BitDepth 525 - May 23

Representatives of ICANN visit Trinidad and Tobago to raise awareness of Internet domain issues...
In dotTT's eminent domain

ICANN's Jacob Malthouse and John Crain talk shop during a recent visit to Trinidad. Photo by Mark Lyndersay.

Two weeks ago, John Crain and Jacob Malthouse, representatives of ICANN visited Trinidad and Tobago to talk. Now most people don't travel thousands of miles for a chit chat unless they think it's really important, and ICANN, the Internet Corporation for Assigned Names and Numbers says it wants more varied voices in the discussions that are growing ever more important about the Internet.
ICANN hosts one of the key thirteen "rootzones," the directory of names and numbers that link the words we type in a web browser with the "dotted quad" numbers that are the true backbone of Internet connections.

ICANN was formed to introduce competition into the market for registrations of domains, which until all too recently (1998) was the exclusive business of Verisign. Separating the registry from the registrars created an explosion in domain name registrations and a plummet in the price of doing so.
Today, registering a domain with a company that also provides hosting for your website can cost you anything from US$3 to nothing at all.
Crain and Malthouse raced through the city's streets in their short visit to meet with anyone who wanted to talk about getting involved with ICANN's At Large Advisory Committee, so it wasn't surprising that they would make it to a sit-down with the Trinidad and Tobago Computer Society, a meeting that seemed to bring out their inner geek.

High on the agenda in Trinidad and Tobago right now is a pending change in the status of dot TT, the country-specific top level domain that ties web pages to the nation code assigned to our twin-island republic.
The .tt domain has been managed for more than a decade now by the Trinidad and Tobago Network Information Centre (TTNIC), under the stewardship of Dr Patrick Hosein and George Gobin, who are TTNIC's directors.
TTNIC's prices for our country domain haven't kept pace with international trends though.
At TTNIC's current rates, owning a registration (a second level domain), will cost you US$500 per year with a two year minimum.

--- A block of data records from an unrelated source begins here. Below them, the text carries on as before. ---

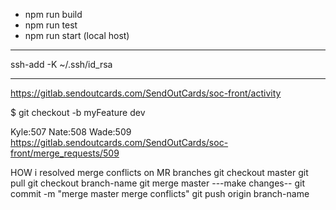
  - npm run build
  - npm run test
  - npm run start (local host)

---

ssh-add -K ~/.ssh/id_rsa


---

https://gitlab.sendoutcards.com/SendOutCards/soc-front/activity


$ git checkout -b myFeature dev




Kyle:507
Nate:508
Wade:509
https://gitlab.sendoutcards.com/SendOutCards/soc-front/merge_requests/509


HOW i resolved merge conflicts on MR branches
git checkout master
git pull
git checkout branch-name
git merge master
---make changes--
git commit -m "merge master merge conflicts"
git push origin branch-name

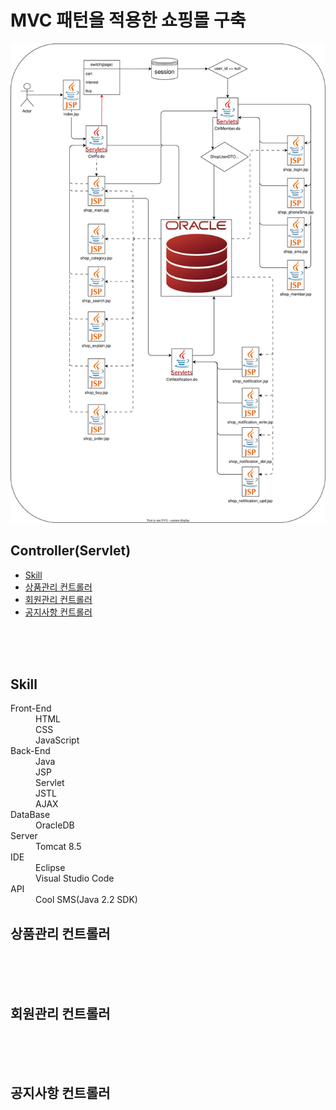 <h1>MVC 패턴을 적용한 쇼핑몰 구축</h1>
<img src = "https://github.com/gus0719/MVCPatternShop/blob/main/flowchart_project_mvc.svg">
<h2>Controller(Servlet)</h2>
<ul>
  <li><a href="#skill">Skill</a></li>
  <li><a href="#product">상품관리 컨트롤러</a></li>
  <li><a href="#member">회원관리 컨트롤러</a></li>
  <li><a href="#notification">공지사항 컨트롤러</a></li>
</ul><br><br><br>

<h2 id="skill">Skill</h2>
<dl>
  <dt>Front-End</dt>
  <dd>HTML</dd>
  <dd>CSS</dd>
  <dd>JavaScript</dd>
  
  <dt>Back-End</dt>
  <dd>Java</dd>
  <dd>JSP</dd>
  <dd>Servlet</dd>
  <dd>JSTL</dd>
  <dd>AJAX</dd>
  
  <dt>DataBase</dt>
  <dd>OracleDB</dd>
  
  <dt>Server</dt>
  <dd>Tomcat 8.5</dd>
  
  <dt>IDE</dt>
  <dd>Eclipse</dd>
  <dd>Visual Studio Code</dd>

  <dt>API</dt>
  <dd>Cool SMS(Java 2.2 SDK)</dd>
</dl>



<div id="product">
  <h2>상품관리 컨트롤러</h2>
</div><br><br><br>
<div id="member">
  <h2>회원관리 컨트롤러</h2>
</div><br><br><br>
<div id="notification">
  <h2>공지사항 컨트롤러</h2>
</div>
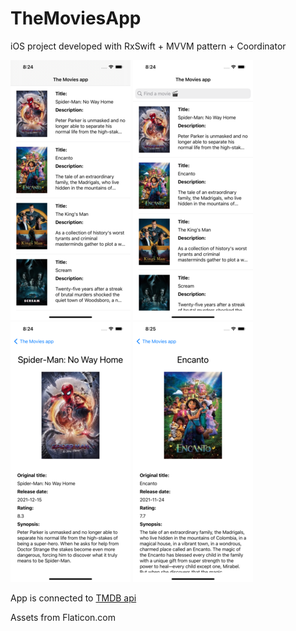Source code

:# TheMoviesApp
iOS project developed with RxSwift + MVVM pattern + Coordinator

![alt tag1](Images/image1.png)
![alt tag2](Images/image2.png)
![alt tag3](Images/image3.png)
![alt tag4](Images/image4.png)

App is connected to [TMDB api](https://developers.themoviedb.org/3)

Assets from Flaticon.com



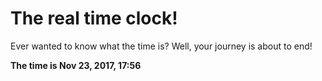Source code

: # The real time clock!

Ever wanted to know what the time is? Well, your journey is about to end!

**The time is Nov 23, 2017, 17:56**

So the people who own dotTT domains tend to be large companies who want to secure their web presence in this country's domain.
A UWI web poll at which probes people's preference for a dotTT domain registered a 60 percent return by respondents who would consider a local domain at a competitive price. Interestingly, that same poll also registers 10 percent of respondents who wouldn't take a dotTT domain if it came free with a box of KFC.

But based on an e-mail interview that Hosein granted to the TTCS in April 2005, it's been a benign dictatorship that began when nobody in the country really knew or cared about a country code top level domain or ccTLD as it's rather impenetrably referred to.
Over the last decade, Hosein, who no longer lives in Trinidad and Tobago, has been trying to find the right organisation to manage the domain. In the TTCS interview he says "...I have since been trying to have others take control (UWI CS dept, UWI Eng, TIDCO etc) and resisting those who have been trying to take control (TSTT, Telecom Division etc)."
But redelegating a domain is fussy business and isn't the sort of thing you want to be doing repeatedly.

The buzz in the circles that hum about these kinds of geeky things is that the Government is planning to take over the dotTT domain. The government already manages the third-level domain for its own services and TTNIC has long offered free third-level domains to educational instutions ( and the military (
The thing is, ICANN prefers more national participation in domain delegations and while you couldn't get Crain and Malthouse to say so, provoking that type of discussion seems to have been one of the ripple effects their visit was meant to trigger.
ICANN, in a white paper on redelegation describes its preference for a triangular arrangement, between the government, a nonprofit organisation setup to manage the domain and itself.

ICANN, as Crain and Malthouse said repeatedly, doesn't get involved in internal disputes and planning except in an advisory capacity, if they're asked. It's up to Trinidad and Tobago to decide how it wants its cctld run.
The catch here is that while this decision affects everyone in the long run (ten years of overpriced local domains being one example), it isn't an easy issue to explain, let along canvass support for. What would the protest signs say?
This is engine room business, delving into the underbelly of the systems that make the Internet reliable and mostly free from control. But it's also the nation's business and the government should be more open about what it's planning to do with the domain in what we should all hope is the public interest.

ICANN's At Large Advisory Committee <> encourages discussion and participation in the organisation's decision making process.
"I'd like to see more than one or two people from the Caribbean," says John Crain. "I'd like to see more e-mails and more regional participation. Currently, the only Trinidadian involved is Jacqueline Morris.